In the past, the ability to create rich-client web applications was limited to small groups of highly trained and motivated application developers proficient in procedural scripting languages. XRX and declarative programming will expand this community to include a much larger audience, and with it a shift in power will occur. However, in most organizations this will occur only if IT leadership is interested in empowering business units to solve technically challenging problems and create high-quality user experiences. XRX evangelists are needed to break down the walls between IT and the business. We hope this and future articles will be useful as a tool and as a guide for the faithful.


Jerome Louvel
2008-05-29 01:08:20
Thanks for the great and enthusiastic post! XRX is is an exciting approach indeed.

At the Restlet project, we are also interested in nicely combining all those standards. Beside that, Alex Milowski has already done an integration of Restlet and eXist. If you think Restlet could be a good test bed for your ideas, we would be happy to support you.

Kai Tischler
2008-05-29 04:38:15
What are:
- Schematron data validation rules on the server ?
- SME's and BA's ?
James Orenchak
2008-05-29 12:09:48

I believe that using XForms on the client is simpler and more elegant than using ugly Javascript, but in the IT world, the best solutions don't always win acceptance. I think there are already too many AJAX experts who'll fight like hell to keep people using ugly Javascript for a long time! I hope you're right, because using XForms, REST and XQuery beats the stuffing out of using AJAX, but I have my doubts.

John Turnbull
2008-06-01 10:30:47
Thanks Dan -- great to see this thing named.

Kai -- Schematron is a compact syntax to express rules about the existence of elements, attributes, etc. in an XML document. It's a way of validating XML and offers an alternative to XSchema.

SME: Subject Matter Experts -- the accountant who will use the accounting system, the legal editor who will use legal cross-reference dialog, the engineer who will need the materials properties in a drawing. "The folks who actually do the work."

BA: Business Analyst -- the pre-development software people who tell the developers what the SMEs want.

Asbjørn Ulsberg
2008-06-03 03:23:37
Once XForms become ubiquitous, I believe we'll start seeing solutions like XRX appearing instead of the Ajax approaches currently being used. The only reason I'm not investing any time in XForms is because it isn't available in the browser. It's a wonderful technology, but Ajax is indefinately more available and gives almost the same benefits right now.
Jason Monberg
2008-06-05 19:20:46
Thanks for the post. I've spent the better part of the last year building an application based on XQuery, XHTML, and JavaScript with RESTful leanings. I imagine the comparable acronym to be XRJ (JRX doesn't come off very well).

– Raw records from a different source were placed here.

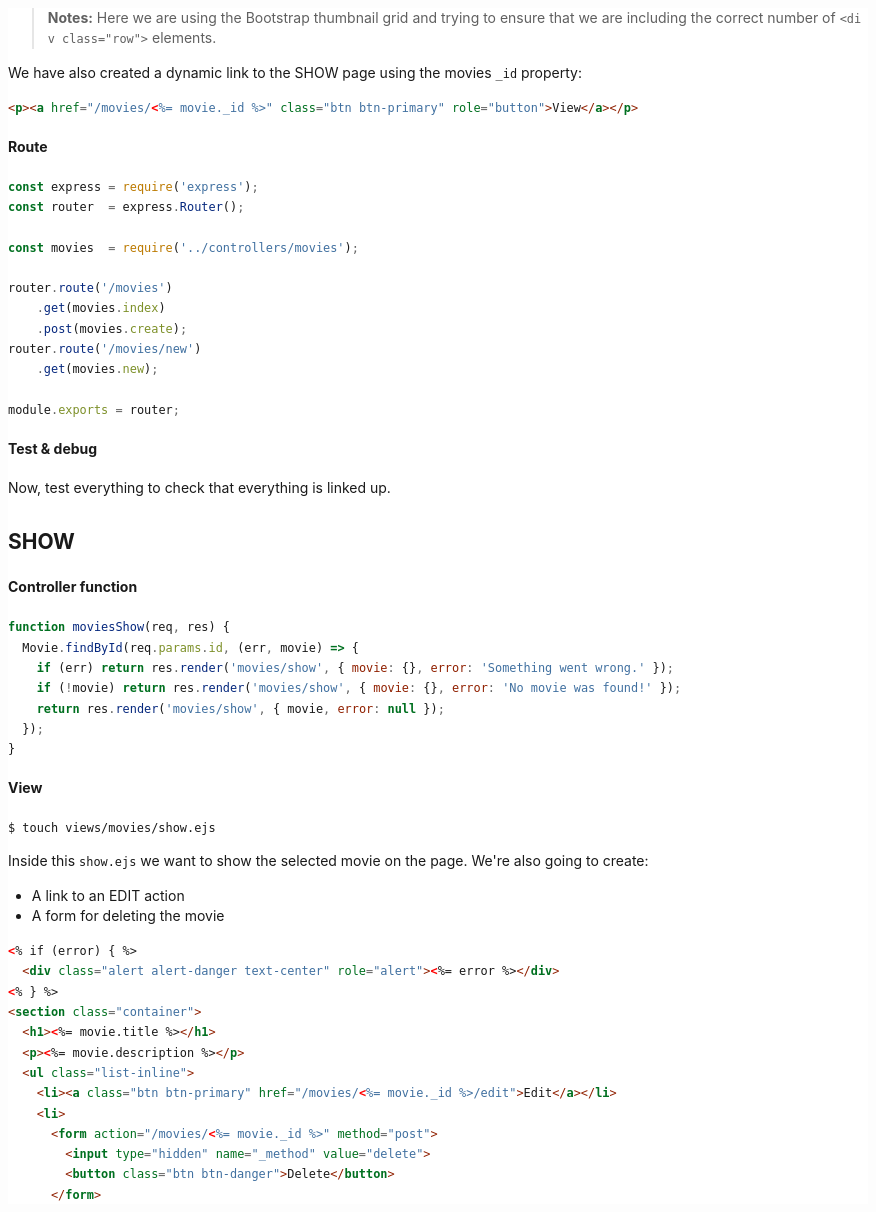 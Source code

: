 > **Notes:** Here we are using the Bootstrap thumbnail grid and trying to ensure that we are including the correct number of `<div class="row">` elements.

We have also created a dynamic link to the SHOW page using the movies `_id` property:

```html
<p><a href="/movies/<%= movie._id %>" class="btn btn-primary" role="button">View</a></p>
```

#### Route

```js
const express = require('express');
const router  = express.Router();

const movies  = require('../controllers/movies');

router.route('/movies')
	.get(movies.index)
	.post(movies.create);
router.route('/movies/new')
	.get(movies.new);

module.exports = router;
```

#### Test & debug

Now, test everything to check that everything is linked up.

## SHOW

#### Controller function

```js
function moviesShow(req, res) {
  Movie.findById(req.params.id, (err, movie) => {
    if (err) return res.render('movies/show', { movie: {}, error: 'Something went wrong.' });
    if (!movie) return res.render('movies/show', { movie: {}, error: 'No movie was found!' });
    return res.render('movies/show', { movie, error: null });
  });
}
```

#### View

```bash
$ touch views/movies/show.ejs
```

Inside this `show.ejs` we want to show the selected movie on the page. We're also going to create:

- A link to an EDIT action
- A form for deleting the movie

```html
<% if (error) { %>
  <div class="alert alert-danger text-center" role="alert"><%= error %></div>
<% } %>
<section class="container">
  <h1><%= movie.title %></h1>
  <p><%= movie.description %></p>
  <ul class="list-inline">
    <li><a class="btn btn-primary" href="/movies/<%= movie._id %>/edit">Edit</a></li>
    <li>
      <form action="/movies/<%= movie._id %>" method="post">
        <input type="hidden" name="_method" value="delete">
        <button class="btn btn-danger">Delete</button>
      </form>
```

From experience I agree with the observation that reducing data translation greatly increases the ROI of the development process. Although I continue to encounter quite a bit of ugliness with JavaScript, it plays an important role in my application and fits into the XQuery/XML architecture quite well. There is a lot of room for improvement of course.

Looking forward to digging into the proper XRX architecture as well.

Rick Jelliffe
2008-06-10 04:59:46
You write "Declarative techniques that use XML structures tend to accelerate the creation of domain-specific languages (DSLs)." What is interesting is that the vitality and fecundity of domain-specific markup languages has not, so far, translated into any vitality of domain-specific support languages. Quite the reverse.

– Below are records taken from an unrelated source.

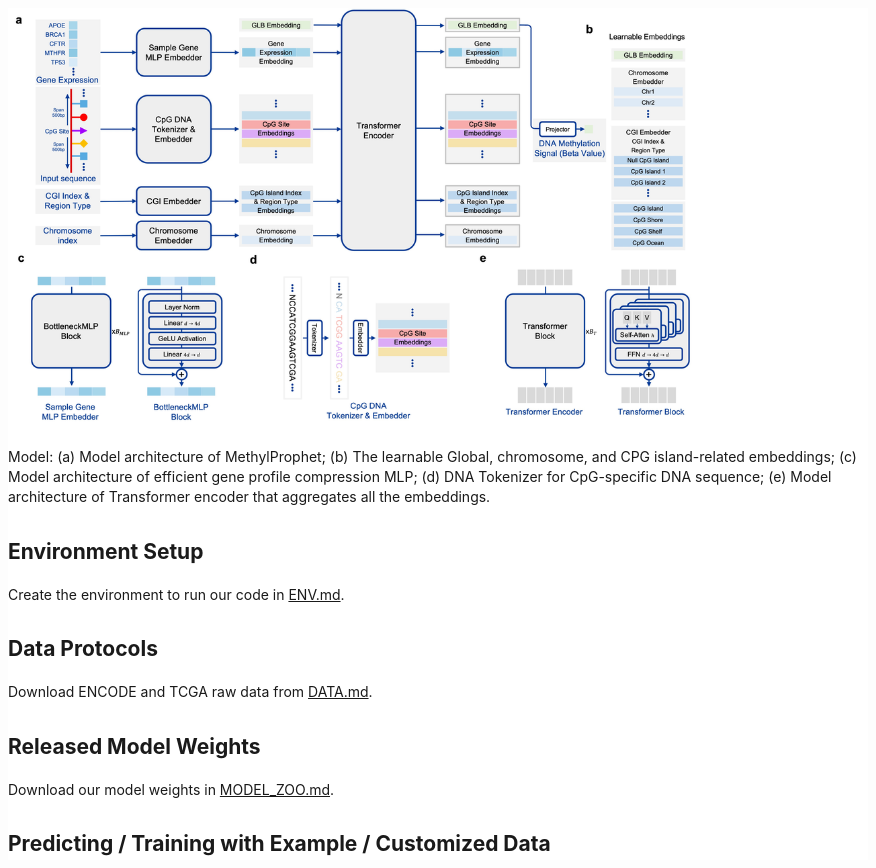   <img src="docs/assets/model.jpg" width="80%" alt="teaser">
</div>

Model:
(a) Model architecture of MethylProphet; (b) The learnable Global, chromosome, and CPG island-related embeddings;
(c) Model architecture of efficient gene profile compression MLP;
(d) DNA Tokenizer for CpG-specific DNA sequence;
(e) Model architecture of Transformer encoder that aggregates all the embeddings.

## Environment Setup

Create the environment to run our code in [ENV.md](docs/ENV.md).


## Data Protocols

Download ENCODE and TCGA raw data from [DATA.md](docs/DATA.md).


## Released Model Weights

Download our model weights in [MODEL_ZOO.md](docs/MODEL_ZOO.md).


## Predicting / Training with Example / Customized Data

Now I don't doubt that it is possible for such ecosystems to emerge (isn't that what the RDF project is attempting), but since a large portion of the XML value proposition is based on the use of COTS and general-purpose tools, I think they will be the exception rather than the rule.

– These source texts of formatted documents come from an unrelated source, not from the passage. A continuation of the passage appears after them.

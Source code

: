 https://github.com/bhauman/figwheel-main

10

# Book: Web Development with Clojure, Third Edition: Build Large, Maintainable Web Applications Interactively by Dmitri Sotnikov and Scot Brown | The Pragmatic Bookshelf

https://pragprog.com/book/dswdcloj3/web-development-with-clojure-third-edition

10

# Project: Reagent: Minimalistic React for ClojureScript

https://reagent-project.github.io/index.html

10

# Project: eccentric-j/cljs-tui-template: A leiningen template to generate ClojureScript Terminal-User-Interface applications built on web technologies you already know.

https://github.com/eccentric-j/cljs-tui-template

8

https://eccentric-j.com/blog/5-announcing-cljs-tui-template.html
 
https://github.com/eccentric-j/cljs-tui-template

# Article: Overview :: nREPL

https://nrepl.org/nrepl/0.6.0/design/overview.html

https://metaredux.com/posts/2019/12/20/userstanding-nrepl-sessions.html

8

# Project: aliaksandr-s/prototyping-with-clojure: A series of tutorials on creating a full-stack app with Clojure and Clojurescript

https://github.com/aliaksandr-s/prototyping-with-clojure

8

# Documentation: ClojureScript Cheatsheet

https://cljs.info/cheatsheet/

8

I have two concrete examples. First, the use of Schematron (which operates direct on the markup) and W3C RuleML (when operating on RDF.) The second is that when the gap between the markup and the data model is great enough (e.g. which people variously consider as ugly markup or elegant model-driven development take your pick) then having some kind of domain-specific support (often just an API rather than a whole language) is a reasonable (but regretable?) approach.